━━ PROVIDED RECORDS ━━

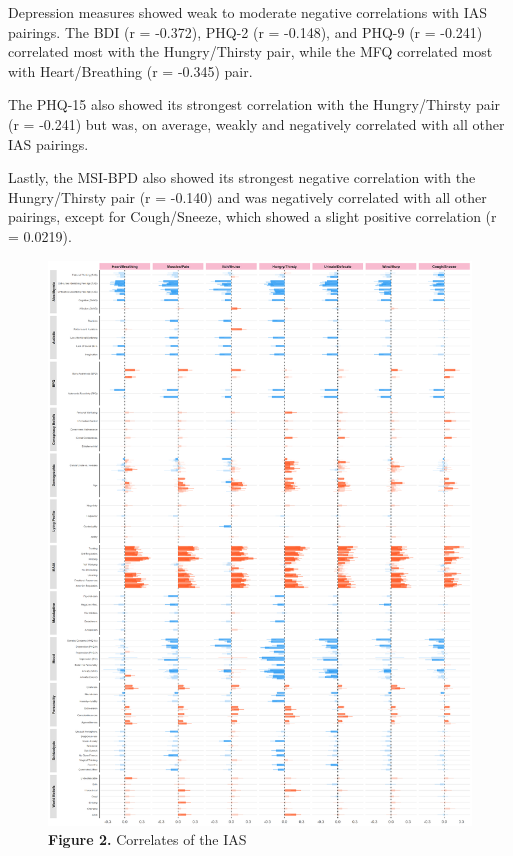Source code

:\documentclass[
  man,
  floatsintext,
  longtable,
  nolmodern,
  notxfonts,
  notimes,
  colorlinks=true,linkcolor=blue,citecolor=blue,urlcolor=blue]{apa7}
\begin{document}
Depression measures showed weak to moderate negative correlations with
IAS pairings. The BDI (r = -0.372), PHQ-2 (r = -0.148), and PHQ-9 (r =
-0.241) correlated most with the Hungry/Thirsty pair, while the MFQ
correlated most with Heart/Breathing (r = -0.345) pair.

The PHQ-15 also showed its strongest correlation with the Hungry/Thirsty
pair (r = -0.241) but was, on average, weakly and negatively correlated
with all other IAS pairings.

Lastly, the MSI-BPD also showed its strongest negative correlation with
the Hungry/Thirsty pair (r = -0.140) and was negatively correlated with
all other pairings, except for Cough/Sneeze, which showed a slight
positive correlation (r = 0.0219).

\begin{figure}[H]

\caption{\textbf{Figure 2.} Correlates of the IAS}

{\centering \includegraphics[width=9.48958in,height=\textheight]{figures/clipboard-1619164537.png}

}

\end{figure}%
\end{document}
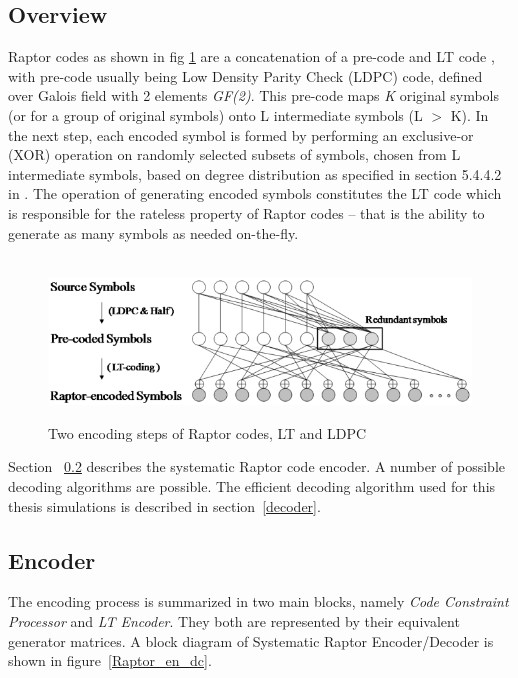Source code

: \subsection{Overview}
Raptor codes as shown in fig \ref{overview} are a concatenation of a pre-code and LT code \cite{khisti2003tornado}, with pre-code usually being Low Density Parity Check (LDPC) \cite{gallager1962low} code, defined over Galois field with 2 elements \textit{GF(2)}. This pre-code maps \textit{K} original symbols (or for a group of original symbols) onto L intermediate symbols (L $>$ K). In the next step, each encoded symbol is formed by performing an exclusive-or (XOR) operation on randomly selected subsets of symbols, chosen from L intermediate symbols, based on degree distribution as specified in section 5.4.4.2 in \cite{luby2007rfc}. The operation of generating encoded symbols constitutes the LT code which is responsible for the rateless property of Raptor codes -- that is the ability to generate as many symbols as needed on-the-fly.
\\
\begin{figure}[htbp]
\begin{center}
\mbox{
\includegraphics[width=5.2in]{Figures/overview}}
\caption{Two encoding steps of Raptor codes, LT and LDPC \cite{ha2017block}}
\label{overview}
\end{center}
\end{figure}
\par
Section ~\ref{encoder} describes the systematic Raptor code encoder. A number of possible decoding algorithms are possible. The efficient decoding algorithm used for this thesis simulations is described in section~\ref{decoder}.

\subsection{Encoder} \label{encoder}

The encoding process is summarized in two main blocks, namely \textit{Code Constraint Processor} and \textit{LT Encoder}. They both are represented by their equivalent generator matrices. A block diagram of Systematic Raptor Encoder/Decoder is shown in figure~\ref{Raptor_en_dc}.

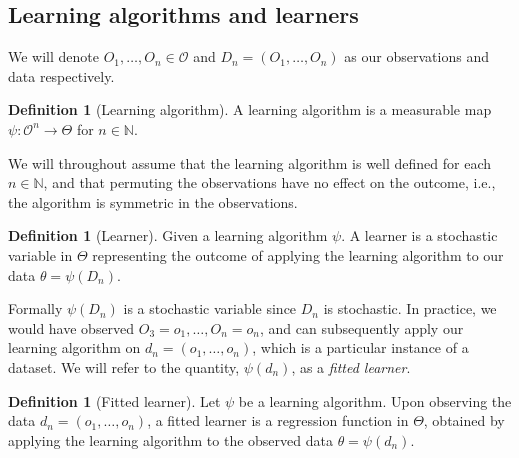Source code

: \documentclass[11pt, a4paper]{article}
\theoremstyle{definition}
\newtheorem{definition}[theorem]{Definition}
\theoremstyle{remark}
\newcommand{\btheta}{\theta}
\newcommand{\la}{\psi}
\begin{document}
\subsection{Learning algorithms and learners}
We will denote $ O_1 , \dots , O_n \in \mathcal{O} $ and $ D_n = (O_1 , \dots , O_n) $ as our observations and data respectively. 
\begin{definition}[Learning algorithm]
    A learning algorithm is a measurable map $ \la : \mathcal{O}^{n} \to \Theta $ for $ n \in \mathbb{N} $. 
\end{definition}
We will throughout assume that the learning algorithm is well defined for each $ n \in \mathbb{N} $, and that permuting the observations have no effect on the outcome, i.e., the algorithm is symmetric in the observations.  
\begin{definition}[Learner]
    Given a learning algorithm $ \la $. A learner is a stochastic variable in $ \Theta $ representing the outcome of applying the learning algorithm to our data $ \btheta = \la(D_n) $.
\end{definition}
Formally $ \la(D_n) $ is a stochastic variable since $ D_n $ is stochastic. In practice, we would have observed $ O_3 = o_1, \dots, O_n = o_n $, and can subsequently apply our learning algorithm on $ d_n = (o_1 , \dots , o_n) $, which is a particular instance of a dataset. We will refer to the quantity, $ \la(d_n) $, as a \textit{fitted learner}. 

\begin{definition}[Fitted learner]
    Let $ \la $ be a learning algorithm. Upon observing the data $ d_n = (o_1, \dots , o_n) $, a fitted learner is a regression function in $ \Theta $, obtained by applying the learning algorithm to the observed data $ \btheta = \la(d_n) $.
\end{definition}
\end{document}

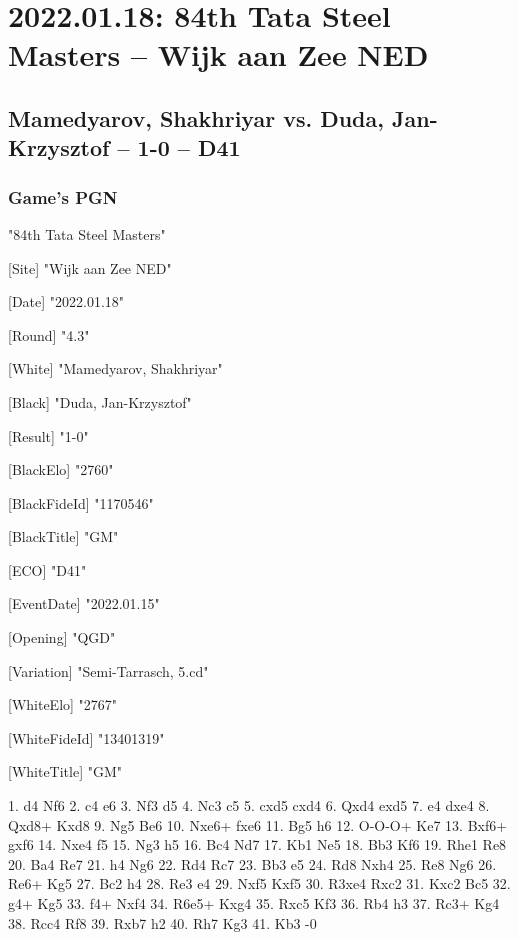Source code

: \documentclass[9pt]{extarticle}
\begin{document}
\section*{2022.01.18: 84th Tata Steel Masters -- Wijk aan Zee NED}

\subsection*{Mamedyarov, Shakhriyar vs. Duda, Jan-Krzysztof -- 1-0 -- D41}
\subsubsection*{Game's PGN}
\begin{flushleft}
[Event] "84th Tata Steel Masters"

[Site] "Wijk aan Zee NED"

[Date] "2022.01.18"

[Round] "4.3"

[White] "Mamedyarov, Shakhriyar"

[Black] "Duda, Jan-Krzysztof"

[Result] "1-0"

[BlackElo] "2760"

[BlackFideId] "1170546"

[BlackTitle] "GM"

[ECO] "D41"

[EventDate] "2022.01.15"

[Opening] "QGD"

[Variation] "Semi-Tarrasch, 5.cd"

[WhiteElo] "2767"

[WhiteFideId] "13401319"

[WhiteTitle] "GM"

\end{flushleft}
\begin{flushleft}
1. d4 Nf6 2. c4 e6 3. Nf3 d5 4. Nc3 c5 5. cxd5 cxd4 6. Qxd4 exd5 7. e4 dxe4 8. Qxd8+ Kxd8 9. Ng5 Be6 10. Nxe6+ fxe6 11. Bg5 h6 12. O-O-O+ Ke7 13. Bxf6+ gxf6 14. Nxe4 f5 15. Ng3 h5 16. Bc4 Nd7 17. Kb1 Ne5 18. Bb3 Kf6 19. Rhe1 Re8 20. Ba4 Re7 21. h4 Ng6 22. Rd4 Rc7 23. Bb3 e5 24. Rd8 Nxh4 25. Re8 Ng6 26. Re6+ Kg5 27. Bc2 h4 28. Re3 e4 29. Nxf5 Kxf5 30. R3xe4 Rxc2 31. Kxc2 Bc5 32. g4+ Kg5 33. f4+ Nxf4 34. R6e5+ Kxg4 35. Rxc5 Kf3 36. Rb4 h3 37. Rc3+ Kg4 38. Rcc4 Rf8 39. Rxb7 h2 40. Rh7 Kg3 41. Kb3 \quad  {}-0
\end{flushleft}
\parindent 0mm
\end{document}
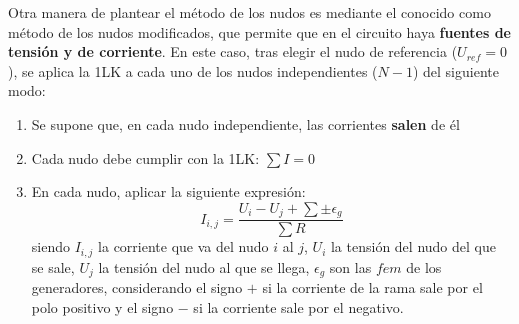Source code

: 	Otra manera de plantear el método de los nudos es mediante el
        conocido como método de los nudos modificados, que permite que
        en el circuito haya \textbf{fuentes de tensión y de
          corriente}. En este caso, tras elegir el nudo de referencia
        ($U_{ref}=0$), se aplica la 1LK a cada uno de los nudos
        independientes ($N-1$) del siguiente modo:
	\begin{enumerate}
        \item Se supone que, en cada nudo independiente, las
          corrientes \textbf{salen} de él
        \item Cada nudo debe cumplir con la 1LK: $\sum I=0$
        \item En cada nudo, aplicar la siguiente expresión:
          \begin{equation*}
            I_{i,j}=\dfrac{U_i-U_j+\sum\pm \epsilon_g}{\sum R}
          \end{equation*}
          siendo $I_{i,j}$ la corriente que va del nudo $i$ al $j$,
          $U_i$ la tensión del nudo del que se sale, $U_j$ la tensión
          del nudo al que se llega, $\epsilon_g$ son las $fem$ de los
          generadores, considerando el signo $+$ si la corriente de la
          rama sale por el polo positivo y el signo $-$ si la
          corriente sale por el negativo.
	\end{enumerate}
	
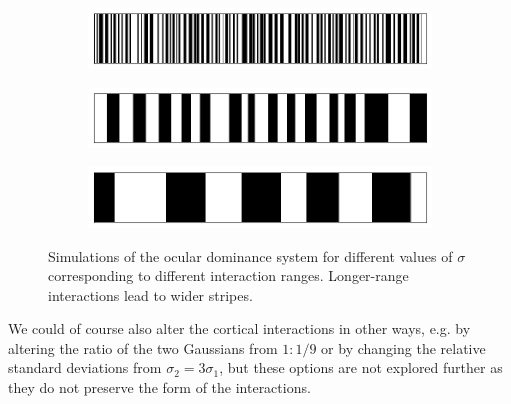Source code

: \documentclass{article}
\begin{document}
\begin{figure}[h]
	\centering
	\begin{subfigure}[t]{0.60\linewidth}
		\centering
		\includegraphics[width = 1.0\linewidth, trim={0 0 0 0}, clip=true]{figures/occsim_012_heat.png}
	\end{subfigure}%
	\hspace{0.03\linewidth}
	\begin{subfigure}[t]{0.60\linewidth}
		\centering
		\includegraphics[width = 1.0\linewidth, trim={0 0 0 0}, clip=true]{figures/occsim_066_heat.png}
	\end{subfigure}%
	\hspace{0.03\linewidth}
	\begin{subfigure}[t]{0.60\linewidth}
		\centering
		\includegraphics[width = 1.0\linewidth, trim={0 0 0 0}, clip=true]{figures/occsim_174_heat.png}
	\end{subfigure}%
\caption{Simulations of the ocular dominance system for different values of $\sigma$ corresponding to different interaction ranges. Longer-range interactions lead to wider stripes.}
\label{fig:sigs}
\end{figure}

We could of course also alter the cortical interactions in other ways, e.g. by altering the ratio of the two Gaussians from $1 : 1/9$ or by changing the relative standard deviations from $\sigma_2 = 3 \sigma_1$, but these options are not explored further as they do not preserve the form of the interactions.
\end{document}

━━━

PROMPT: Say the number of lines in the entries that have the string "item", and only that.

THE COMPLETED TASK: 3